8. The Rock, east Africa

The Rock, located off the southeast coast of Zanzibar, is aptly named. Built on top of a massive rock in the Indian Ocean (which was originally used as a fisherman’s post), the restaurant opened in 2010 and is accessible by foot . . . at least, during low tide. Otherwise, the restaurant offers a boat to shuttle you across the water.


9. The Yurt, Solitude, Utah

The Yurt at Solitude fits 24 guests at a time, only stays open for four hours a day, four days a week, doesn’t allow anyone under 13 to dine there and costs $130 per person. Above all, you have to walk a half-mile in the snow just to get there. The good news? At least the Yurt provides snowshoes.

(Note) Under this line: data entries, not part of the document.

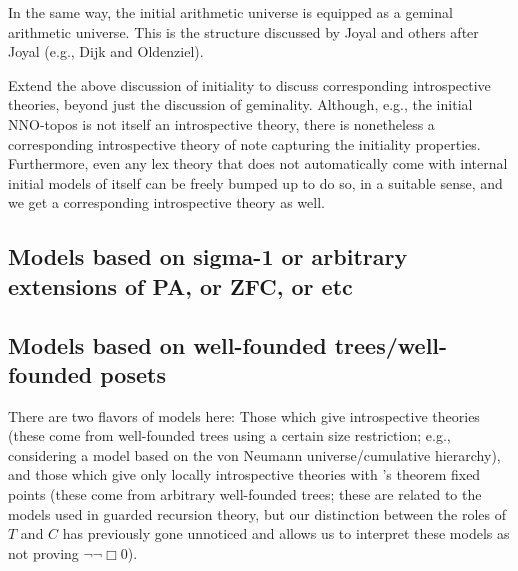 In the same way, the initial arithmetic universe is equipped as a geminal arithmetic universe. This is the structure discussed by Joyal and others after Joyal (e.g., Dijk and Oldenziel). 


\begin{TODOblock}
Extend the above discussion of initiality to discuss corresponding introspective theories, beyond just the discussion of geminality. Although, e.g., the initial NNO-topos is not itself an introspective theory, there is nonetheless a corresponding introspective theory of note capturing the initiality properties. Furthermore, even any lex theory that does not automatically come with internal initial models of itself can be freely bumped up to do so, in a suitable sense, and we get a corresponding introspective theory as well.
\end{TODOblock}

\subsection{Models based on sigma-1 or arbitrary extensions of PA, or ZFC, or etc}
\TODO

\subsection{Models based on well-founded trees/well-founded posets}
There are two flavors of models here: Those which give introspective theories (these come from well-founded trees using a certain size restriction; e.g., considering a model based on the von Neumann universe/cumulative hierarchy), and those which give only locally introspective theories with \Loeb's theorem fixed points (these come from arbitrary well-founded trees; these are related to the models used in guarded recursion theory, but our distinction between the roles of $T$ and $C$ has previously gone unnoticed and allows us to interpret these models as not proving $\lnot \lnot \Box 0$). \TODO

10. Safe House – Milwaukee, USA

This Midwestern U.S. restaurant has a rather nondescript exterior, but that seems to be the precisely the point. Everything related to the spy-themed restaurant is based on the CIA definition of a safe house, which is meant to be a seemingly innocent premise where an intelligence organization would conduct its covert operations in relative security. Nowhere will you find a sign advertising “Safe House”, and you even need to know the password to enter the establishment. If you ever find yourself in Milwaukee, this top-secret restaurant is worth seeking out; though remember, you didn’t hear it from us.